Examples of Plain Text Writing
1. Simple .txt
The most basic form is a plain .txt file:
The Structure of Scientific Revolutions 1. Introduction Scientific paradigms shift when anomalies accumulate...
No hidden formatting. No embedded styling. Just text.
2. Markdown (.md)
Markdown adds minimal structural markers while remaining human-readable:
# The Structure of Scientific Revolutions ## Introduction Scientific paradigms shift when anomalies accumulate... - Observation - Hypothesis - Crisis - Revolution
The symbols (#, ##, -) indicate structure.
They are visible and intuitive. The file remains readable even without rendering.
3. LaTeX
LaTeX is a structured typesetting system widely used in mathematics and physics. It is a standard method of writing academic research in many fields of natural science. This is because it deals with mathematical equations much better than word processors:
\section{Introduction}
Scientific paradigms shift when anomalies accumulate.
\begin{equation}
E = mc^2
\end{equation}
LaTeX emphasizes logical structure and mathematical clarity.
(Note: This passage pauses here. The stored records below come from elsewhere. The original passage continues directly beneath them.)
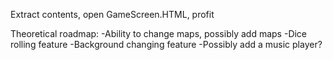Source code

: Extract contents, open GameScreen.HTML, profit

Theoretical roadmap:
-Ability to change maps, possibly add maps
-Dice rolling feature
-Background changing feature
-Possibly add a music player?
The author writes source; the system compiles it into formatted output.
4. Typst
Typst is a modern alternative to LaTeX, designed to be cleaner and more readable:
= Introduction Scientific paradigms shift when anomalies accumulate. $ E = mc^2 $
Again, the author writes structured source. The final layout is generated separately.
Writing as Source Code
In an open source research model, the research paper is treated as source code. It is written in structured plain text, versioned, reviewed, and compiled into multiple outputs.
The intellectual work remains transparent. The presentation layer is flexible.
Writing becomes cleaner, more portable, more durable, and more adaptable to the web.